For LCS to be effective in reducing mortality, adherence to recommended screening intervals is needed. Among individuals with a negative or normal LCS exam, the Lung-RADS recommendation is to return for screening annually. Measuring annual adherence across studies is challenging due to differences in definitions around the timing of follow-up and a need for standardization.[137]

Numerous studies have evaluated annual adherence to LCS.[73] [74] [138] [139] [140] [141] [142] [143] [144] [145] A meta-analysis by Lopez-Olivo et al reported a pooled LCS adherence rate of 55% (95% CI: 44–66), with adherence rates across studies ranging from 12 to 91%.[143] The wide variability in rates is likely due to differences in definitions, study populations, and study settings.
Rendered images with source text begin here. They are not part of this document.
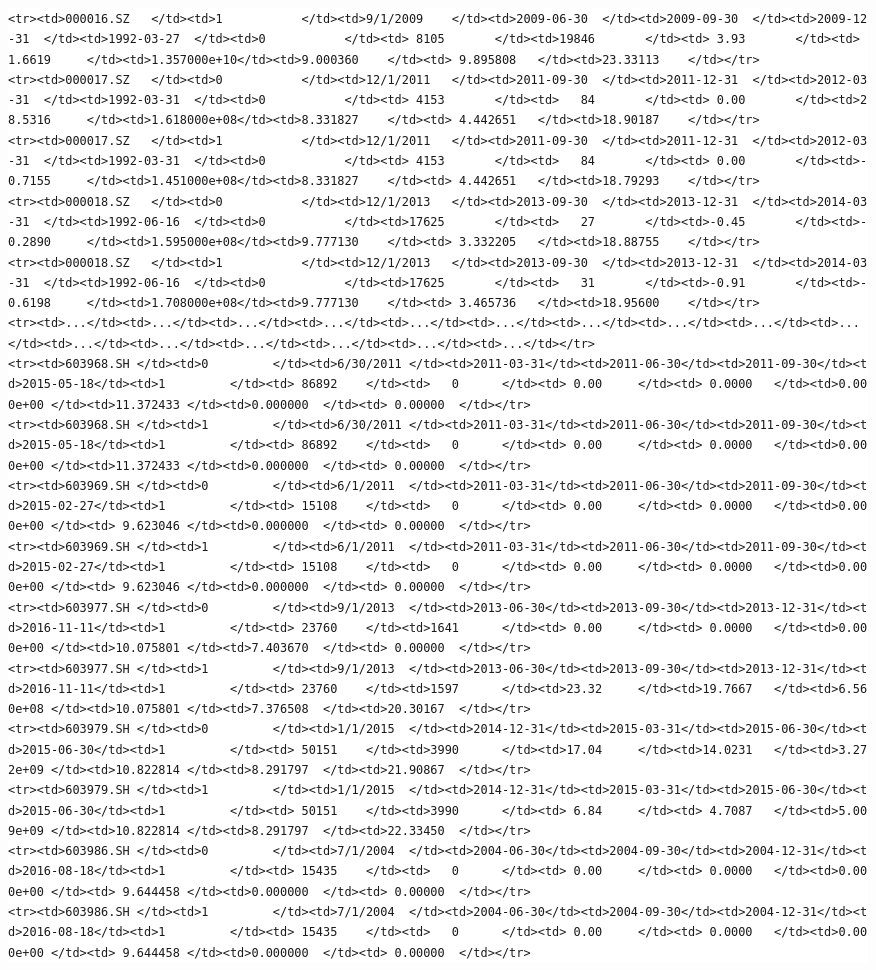 	<tr><td>000016.SZ   </td><td>1           </td><td>9/1/2009    </td><td>2009-06-30  </td><td>2009-09-30  </td><td>2009-12-31  </td><td>1992-03-27  </td><td>0           </td><td> 8105       </td><td>19846       </td><td> 3.93       </td><td> 1.6619     </td><td>1.357000e+10</td><td>9.000360    </td><td> 9.895808   </td><td>23.33113    </td></tr>
	<tr><td>000017.SZ   </td><td>0           </td><td>12/1/2011   </td><td>2011-09-30  </td><td>2011-12-31  </td><td>2012-03-31  </td><td>1992-03-31  </td><td>0           </td><td> 4153       </td><td>   84       </td><td> 0.00       </td><td>28.5316     </td><td>1.618000e+08</td><td>8.331827    </td><td> 4.442651   </td><td>18.90187    </td></tr>
	<tr><td>000017.SZ   </td><td>1           </td><td>12/1/2011   </td><td>2011-09-30  </td><td>2011-12-31  </td><td>2012-03-31  </td><td>1992-03-31  </td><td>0           </td><td> 4153       </td><td>   84       </td><td> 0.00       </td><td>-0.7155     </td><td>1.451000e+08</td><td>8.331827    </td><td> 4.442651   </td><td>18.79293    </td></tr>
	<tr><td>000018.SZ   </td><td>0           </td><td>12/1/2013   </td><td>2013-09-30  </td><td>2013-12-31  </td><td>2014-03-31  </td><td>1992-06-16  </td><td>0           </td><td>17625       </td><td>   27       </td><td>-0.45       </td><td>-0.2890     </td><td>1.595000e+08</td><td>9.777130    </td><td> 3.332205   </td><td>18.88755    </td></tr>
	<tr><td>000018.SZ   </td><td>1           </td><td>12/1/2013   </td><td>2013-09-30  </td><td>2013-12-31  </td><td>2014-03-31  </td><td>1992-06-16  </td><td>0           </td><td>17625       </td><td>   31       </td><td>-0.91       </td><td>-0.6198     </td><td>1.708000e+08</td><td>9.777130    </td><td> 3.465736   </td><td>18.95600    </td></tr>
	<tr><td>...</td><td>...</td><td>...</td><td>...</td><td>...</td><td>...</td><td>...</td><td>...</td><td>...</td><td>...</td><td>...</td><td>...</td><td>...</td><td>...</td><td>...</td><td>...</td></tr>
	<tr><td>603968.SH </td><td>0         </td><td>6/30/2011 </td><td>2011-03-31</td><td>2011-06-30</td><td>2011-09-30</td><td>2015-05-18</td><td>1         </td><td> 86892    </td><td>   0      </td><td> 0.00     </td><td> 0.0000   </td><td>0.000e+00 </td><td>11.372433 </td><td>0.000000  </td><td> 0.00000  </td></tr>
	<tr><td>603968.SH </td><td>1         </td><td>6/30/2011 </td><td>2011-03-31</td><td>2011-06-30</td><td>2011-09-30</td><td>2015-05-18</td><td>1         </td><td> 86892    </td><td>   0      </td><td> 0.00     </td><td> 0.0000   </td><td>0.000e+00 </td><td>11.372433 </td><td>0.000000  </td><td> 0.00000  </td></tr>
	<tr><td>603969.SH </td><td>0         </td><td>6/1/2011  </td><td>2011-03-31</td><td>2011-06-30</td><td>2011-09-30</td><td>2015-02-27</td><td>1         </td><td> 15108    </td><td>   0      </td><td> 0.00     </td><td> 0.0000   </td><td>0.000e+00 </td><td> 9.623046 </td><td>0.000000  </td><td> 0.00000  </td></tr>
	<tr><td>603969.SH </td><td>1         </td><td>6/1/2011  </td><td>2011-03-31</td><td>2011-06-30</td><td>2011-09-30</td><td>2015-02-27</td><td>1         </td><td> 15108    </td><td>   0      </td><td> 0.00     </td><td> 0.0000   </td><td>0.000e+00 </td><td> 9.623046 </td><td>0.000000  </td><td> 0.00000  </td></tr>
	<tr><td>603977.SH </td><td>0         </td><td>9/1/2013  </td><td>2013-06-30</td><td>2013-09-30</td><td>2013-12-31</td><td>2016-11-11</td><td>1         </td><td> 23760    </td><td>1641      </td><td> 0.00     </td><td> 0.0000   </td><td>0.000e+00 </td><td>10.075801 </td><td>7.403670  </td><td> 0.00000  </td></tr>
	<tr><td>603977.SH </td><td>1         </td><td>9/1/2013  </td><td>2013-06-30</td><td>2013-09-30</td><td>2013-12-31</td><td>2016-11-11</td><td>1         </td><td> 23760    </td><td>1597      </td><td>23.32     </td><td>19.7667   </td><td>6.560e+08 </td><td>10.075801 </td><td>7.376508  </td><td>20.30167  </td></tr>
	<tr><td>603979.SH </td><td>0         </td><td>1/1/2015  </td><td>2014-12-31</td><td>2015-03-31</td><td>2015-06-30</td><td>2015-06-30</td><td>1         </td><td> 50151    </td><td>3990      </td><td>17.04     </td><td>14.0231   </td><td>3.272e+09 </td><td>10.822814 </td><td>8.291797  </td><td>21.90867  </td></tr>
	<tr><td>603979.SH </td><td>1         </td><td>1/1/2015  </td><td>2014-12-31</td><td>2015-03-31</td><td>2015-06-30</td><td>2015-06-30</td><td>1         </td><td> 50151    </td><td>3990      </td><td> 6.84     </td><td> 4.7087   </td><td>5.009e+09 </td><td>10.822814 </td><td>8.291797  </td><td>22.33450  </td></tr>
	<tr><td>603986.SH </td><td>0         </td><td>7/1/2004  </td><td>2004-06-30</td><td>2004-09-30</td><td>2004-12-31</td><td>2016-08-18</td><td>1         </td><td> 15435    </td><td>   0      </td><td> 0.00     </td><td> 0.0000   </td><td>0.000e+00 </td><td> 9.644458 </td><td>0.000000  </td><td> 0.00000  </td></tr>
	<tr><td>603986.SH </td><td>1         </td><td>7/1/2004  </td><td>2004-06-30</td><td>2004-09-30</td><td>2004-12-31</td><td>2016-08-18</td><td>1         </td><td> 15435    </td><td>   0      </td><td> 0.00     </td><td> 0.0000   </td><td>0.000e+00 </td><td> 9.644458 </td><td>0.000000  </td><td> 0.00000  </td></tr>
Results of the pooled analyses showed factors associated with higher rates of annual adherence include centralized versus decentralized screening programs, having formerly smoked versus currently smoking, White versus other races, and completing 4 years or more of college versus not. A recent multicenter study of 10,170 individuals screened for lung cancer found that adherence to annual LCS was associated with increased lung cancer detection, especially at earlier stages; however, adherence declined annually following baseline screening, further signifying the need to improve adherence.[140]


Screen-Detected Findings and Management

Effective follow-up and management of pulmonary nodules detected from LCS is paramount to realizing the reported net benefits of LCS observed in the RCTs. Lung-RADS recommends specific testing and time intervals for follow-up depending on pulmonary nodule size, attenuation, shape, margin, calcification, and growth rate. Retrospective application of Lung-RADS criteria to the NLST resulted in 13.7% of baseline exams and 5.8% of subsequent exams classified as positive and warranting additional follow-up.[146] In real-world settings, approximately 11.4 to 19.6% of LCS exams are classified as positive (Lung-RADS 3, 4A, 4B, or 4X).[147] [148] [149] [150] [151] [152] In a multi-center cohort study, absolute rates of downstream imaging and invasive procedures were 31.9 and 2.8%, respectively.[152]

Limited data indicate suboptimal adherence to recommended follow-up care following positive LCS findings. In a prospective U.S. cohort study, overall adherence to recommended follow-up care was 42.6%, with an increasing trend in adherence from Lung-RADS category 3 to 4B/4X (30–68%), and factors related to poorer adherence included Black race, male sex, and current smoking status.[153] Another study similarly noted that almost half of the patients had delayed follow-up care after positive findings (i.e., >30 days beyond recommended Lung-RADS intervals), and among those diagnosed with lung cancer, delayed follow-up care was associated with clinical upstaging.[154]

Studies have documented higher rates of malignancy with increasing Lung-RADS category. In one study, malignancy rates corresponding to Lung-RADS categories 3, 4A, 4B, and 4X were 3.9, 15.5, 36.6, and 76.8%, respectively.[155] Lung cancer detection rates by LDCT LCS have ranged from 0.56 to 4.5%.[156] [157] [158] [159]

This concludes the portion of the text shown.